After all, even with a weather model, if you're running it for enough steps so that a minor change in the settings, or a change in FPU brand, makes a difference in the outcome that's significant to you, you're running it too long for the precision, simple as that. Indeed, the existence of different settings and brands is not a problem but a golden opportunity to test the limits. While brand and setting still have no significant effect, you're still doing science, at least if the code is valid (and bit-reproducibility will reveal precisely nothing about that; a bad model will reproduce as well as a good one.) As they start to have significant effect, you're slipping over into numerology. Keep on stepping, and you'll soon be kidding yourself that you can forecast the weather three weeks from now, all the more so if you were ever able to contrive a world in which every brand and setting worked exactly the same way, so that every machine gave exactly the same nonsense.
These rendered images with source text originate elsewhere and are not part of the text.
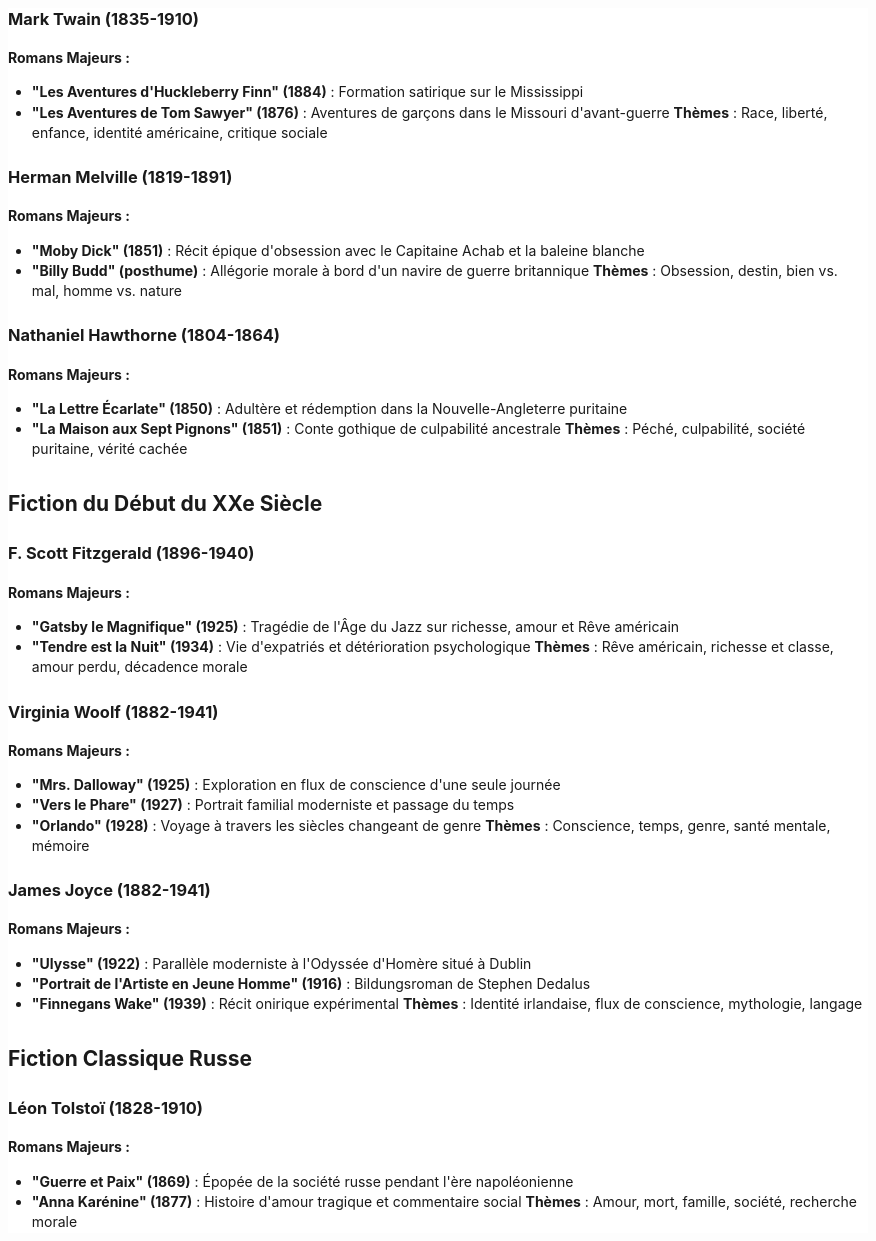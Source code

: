 ### Mark Twain (1835-1910)
**Romans Majeurs :**
- **"Les Aventures d'Huckleberry Finn" (1884)** : Formation satirique sur le Mississippi
- **"Les Aventures de Tom Sawyer" (1876)** : Aventures de garçons dans le Missouri d'avant-guerre
**Thèmes** : Race, liberté, enfance, identité américaine, critique sociale

### Herman Melville (1819-1891)
**Romans Majeurs :**
- **"Moby Dick" (1851)** : Récit épique d'obsession avec le Capitaine Achab et la baleine blanche
- **"Billy Budd" (posthume)** : Allégorie morale à bord d'un navire de guerre britannique
**Thèmes** : Obsession, destin, bien vs. mal, homme vs. nature

### Nathaniel Hawthorne (1804-1864)
**Romans Majeurs :**
- **"La Lettre Écarlate" (1850)** : Adultère et rédemption dans la Nouvelle-Angleterre puritaine
- **"La Maison aux Sept Pignons" (1851)** : Conte gothique de culpabilité ancestrale
**Thèmes** : Péché, culpabilité, société puritaine, vérité cachée

## Fiction du Début du XXe Siècle

### F. Scott Fitzgerald (1896-1940)
**Romans Majeurs :**
- **"Gatsby le Magnifique" (1925)** : Tragédie de l'Âge du Jazz sur richesse, amour et Rêve américain
- **"Tendre est la Nuit" (1934)** : Vie d'expatriés et détérioration psychologique
**Thèmes** : Rêve américain, richesse et classe, amour perdu, décadence morale

### Virginia Woolf (1882-1941)
**Romans Majeurs :**
- **"Mrs. Dalloway" (1925)** : Exploration en flux de conscience d'une seule journée
- **"Vers le Phare" (1927)** : Portrait familial moderniste et passage du temps
- **"Orlando" (1928)** : Voyage à travers les siècles changeant de genre
**Thèmes** : Conscience, temps, genre, santé mentale, mémoire

### James Joyce (1882-1941)
**Romans Majeurs :**
- **"Ulysse" (1922)** : Parallèle moderniste à l'Odyssée d'Homère situé à Dublin
- **"Portrait de l'Artiste en Jeune Homme" (1916)** : Bildungsroman de Stephen Dedalus
- **"Finnegans Wake" (1939)** : Récit onirique expérimental
**Thèmes** : Identité irlandaise, flux de conscience, mythologie, langage

## Fiction Classique Russe

### Léon Tolstoï (1828-1910)
**Romans Majeurs :**
- **"Guerre et Paix" (1869)** : Épopée de la société russe pendant l'ère napoléonienne
- **"Anna Karénine" (1877)** : Histoire d'amour tragique et commentaire social
**Thèmes** : Amour, mort, famille, société, recherche morale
Climate should be a far easier problem in these respects. It simply shouldn't matter (significantly) to the *climatology* whether, say, the notionally-same storm rains on Chicago with one FPU-and-settings, and on Peoria with another, and fails altogether to develop with a third. Any weather in the model can be expected to diverge fairly wildly given enough steps. However, if different brands of FPU produce materially different *climate* projections, you've slipped over into numerology. Indeed, one should be able to run the model "forever" and still go on getting an Earth-like climate. After all, if the real-world climate were as wildly unstable against minute changes to initial conditions and ultra-short-term noise as the obsession with bit-reproducibility seems to imply to yours truly as an outside observer, the perturbation from the next solar flare or even distant supernova might well kill us all - or more precisely, since there have been countless insults to the weather/climate system over Earth history, we simply wouldn't be here to talk about it.
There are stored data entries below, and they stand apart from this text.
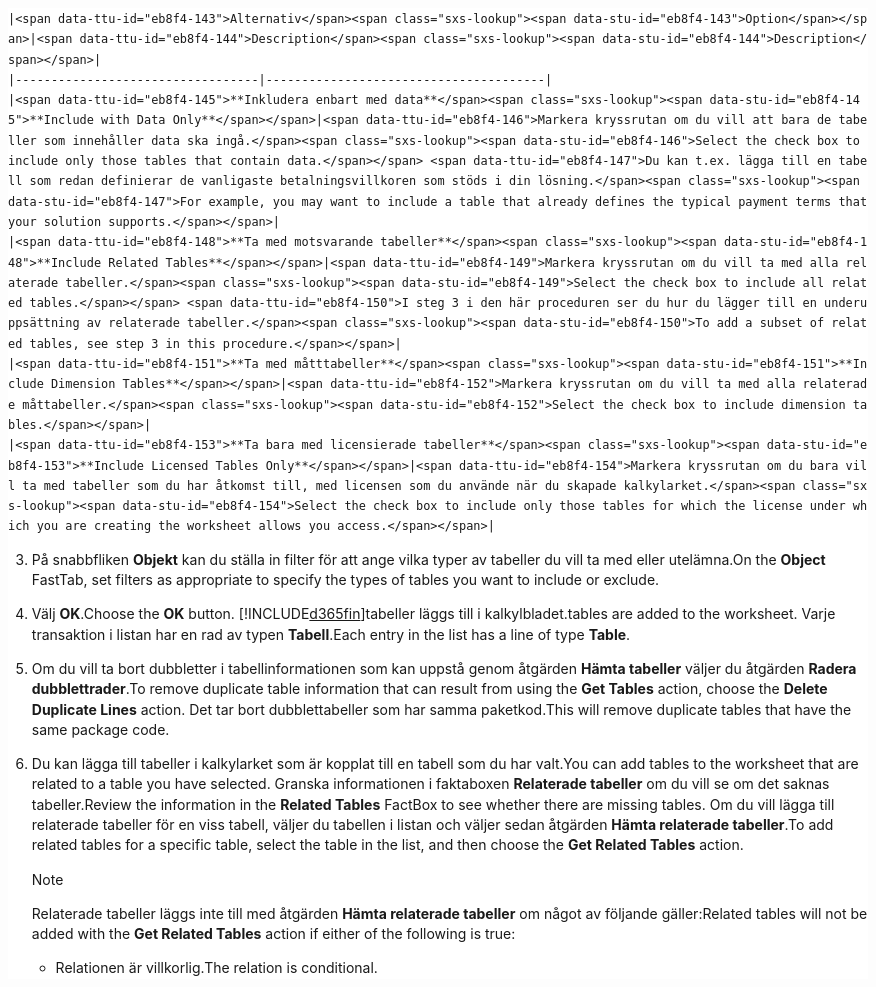    |<span data-ttu-id="eb8f4-143">Alternativ</span><span class="sxs-lookup"><span data-stu-id="eb8f4-143">Option</span></span>|<span data-ttu-id="eb8f4-144">Description</span><span class="sxs-lookup"><span data-stu-id="eb8f4-144">Description</span></span>|  
    |----------------------------------|---------------------------------------|  
    |<span data-ttu-id="eb8f4-145">**Inkludera enbart med data**</span><span class="sxs-lookup"><span data-stu-id="eb8f4-145">**Include with Data Only**</span></span>|<span data-ttu-id="eb8f4-146">Markera kryssrutan om du vill att bara de tabeller som innehåller data ska ingå.</span><span class="sxs-lookup"><span data-stu-id="eb8f4-146">Select the check box to include only those tables that contain data.</span></span> <span data-ttu-id="eb8f4-147">Du kan t.ex. lägga till en tabell som redan definierar de vanligaste betalningsvillkoren som stöds i din lösning.</span><span class="sxs-lookup"><span data-stu-id="eb8f4-147">For example, you may want to include a table that already defines the typical payment terms that your solution supports.</span></span>|  
    |<span data-ttu-id="eb8f4-148">**Ta med motsvarande tabeller**</span><span class="sxs-lookup"><span data-stu-id="eb8f4-148">**Include Related Tables**</span></span>|<span data-ttu-id="eb8f4-149">Markera kryssrutan om du vill ta med alla relaterade tabeller.</span><span class="sxs-lookup"><span data-stu-id="eb8f4-149">Select the check box to include all related tables.</span></span> <span data-ttu-id="eb8f4-150">I steg 3 i den här proceduren ser du hur du lägger till en underuppsättning av relaterade tabeller.</span><span class="sxs-lookup"><span data-stu-id="eb8f4-150">To add a subset of related tables, see step 3 in this procedure.</span></span>|  
    |<span data-ttu-id="eb8f4-151">**Ta med måtttabeller**</span><span class="sxs-lookup"><span data-stu-id="eb8f4-151">**Include Dimension Tables**</span></span>|<span data-ttu-id="eb8f4-152">Markera kryssrutan om du vill ta med alla relaterade måttabeller.</span><span class="sxs-lookup"><span data-stu-id="eb8f4-152">Select the check box to include dimension tables.</span></span>|  
    |<span data-ttu-id="eb8f4-153">**Ta bara med licensierade tabeller**</span><span class="sxs-lookup"><span data-stu-id="eb8f4-153">**Include Licensed Tables Only**</span></span>|<span data-ttu-id="eb8f4-154">Markera kryssrutan om du bara vill ta med tabeller som du har åtkomst till, med licensen som du använde när du skapade kalkylarket.</span><span class="sxs-lookup"><span data-stu-id="eb8f4-154">Select the check box to include only those tables for which the license under which you are creating the worksheet allows you access.</span></span>|

3. <span data-ttu-id="eb8f4-155">På snabbfliken **Objekt** kan du ställa in filter för att ange vilka typer av tabeller du vill ta med eller utelämna.</span><span class="sxs-lookup"><span data-stu-id="eb8f4-155">On the **Object** FastTab, set filters as appropriate to specify the types of tables you want to include or exclude.</span></span>  
4. <span data-ttu-id="eb8f4-156">Välj **OK**.</span><span class="sxs-lookup"><span data-stu-id="eb8f4-156">Choose the **OK** button.</span></span> [!INCLUDE[d365fin](includes/d365fin_md.md)]<span data-ttu-id="eb8f4-157">tabeller läggs till i kalkylbladet.</span><span class="sxs-lookup"><span data-stu-id="eb8f4-157">tables are added to the worksheet.</span></span> <span data-ttu-id="eb8f4-158">Varje transaktion i listan har en rad av typen **Tabell**.</span><span class="sxs-lookup"><span data-stu-id="eb8f4-158">Each entry in the list has a line of type **Table**.</span></span>  
5. <span data-ttu-id="eb8f4-159">Om du vill ta bort dubbletter i tabellinformationen som kan uppstå genom åtgärden **Hämta tabeller** väljer du åtgärden **Radera dubblettrader**.</span><span class="sxs-lookup"><span data-stu-id="eb8f4-159">To remove duplicate table information that can result from using the **Get Tables** action, choose the **Delete Duplicate Lines** action.</span></span> <span data-ttu-id="eb8f4-160">Det tar bort dubblettabeller som har samma paketkod.</span><span class="sxs-lookup"><span data-stu-id="eb8f4-160">This will remove duplicate tables that have the same package code.</span></span>  
6. <span data-ttu-id="eb8f4-161">Du kan lägga till tabeller i kalkylarket som är kopplat till en tabell som du har valt.</span><span class="sxs-lookup"><span data-stu-id="eb8f4-161">You can add tables to the worksheet that are related to a table you have selected.</span></span> <span data-ttu-id="eb8f4-162">Granska informationen i faktaboxen **Relaterade tabeller** om du vill se om det saknas tabeller.</span><span class="sxs-lookup"><span data-stu-id="eb8f4-162">Review the information in the **Related Tables** FactBox to see whether there are missing tables.</span></span> <span data-ttu-id="eb8f4-163">Om du vill lägga till relaterade tabeller för en viss tabell, väljer du tabellen i listan och väljer sedan åtgärden **Hämta relaterade tabeller**.</span><span class="sxs-lookup"><span data-stu-id="eb8f4-163">To add related tables for a specific table, select the table in the list, and then choose the **Get Related Tables** action.</span></span>  

    > [!NOTE]  
    > <span data-ttu-id="eb8f4-164">Relaterade tabeller läggs inte till med åtgärden **Hämta relaterade tabeller** om något av följande gäller:</span><span class="sxs-lookup"><span data-stu-id="eb8f4-164">Related tables will not be added with the **Get Related Tables** action if either of the following is true:</span></span>
    > - <span data-ttu-id="eb8f4-165">Relationen är villkorlig.</span><span class="sxs-lookup"><span data-stu-id="eb8f4-165">The relation is conditional.</span></span>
In summary, it seems to me that the scientific results should be quite insensitive to the FPU brand and settings, or else they're simply rubbish.

Standard ML of New Jersey
http://www.smlnj.org/
seems to have what MT wants. All old versions remain available so nobody will suddenly change the support. SMLNJ is available on a wide variety of common platforms and several different operating systems. I've studied parts of the complier, written in SMLNJ, and the organization is such that one will have little difficulty rewriting the back end for yet another platform.

SMJNJ comes equipped with a fine Basis Library
http://standardml.org/Basis/manpages.html
and an adequate Utility LIbrary. MT might object to the rather primitive Array2 in the Basis Library, but for most of my work I have sparse two and three dimensional arrays so I don't use Array2 and instead work up some suitable arrangements based on hash table and ordinary one dimensional arrays.

My colleague Carl Hauser also writes in Python. For the larger program he opines that the static typing proved by SMLNJ provides a sense of security.

Regarding express evaluation order, one would have to check but as best as I could tell the SMLNJ compiler does not attempt the fancier (and misnamed) optimization techniques. Despite this, my SMLNJ codes run adequately fast with the slowest taking overnight, at most. But then, I'm not doing a big climate model.

By David B. Benson (not verified) on 31 Jul 2013 #permalink

What is SSE?

By David B. Benson (not verified) on 31 Jul 2013 #permalink

By coincidence, most of my compiler writing experience was for another Standard ML compiler (we initially bootstrapped using SML/NJ). This is one reason I can be a bit of a hard-ass about well-defined language semantics.

My company recently acquired the rights to that ML system, and open-sourced it. It suffered some bit-rot and needs some work to get it running again, as soon as I get a round tuit:

http://www.ravenbrook.com/project/mlworks/

By Nick Barnes (not verified) on 31 Jul 2013 #permalink

#62 MT:

"Because of the nature of climate simulations, essentially we can’t tell if we have changed the model substantively if we can’t get the same answer bitwise."

Not sure this makes sense. If we change the model, we change answers (and we have to re-validate the model). That applies whether the change is due to a bug fix or a platform change.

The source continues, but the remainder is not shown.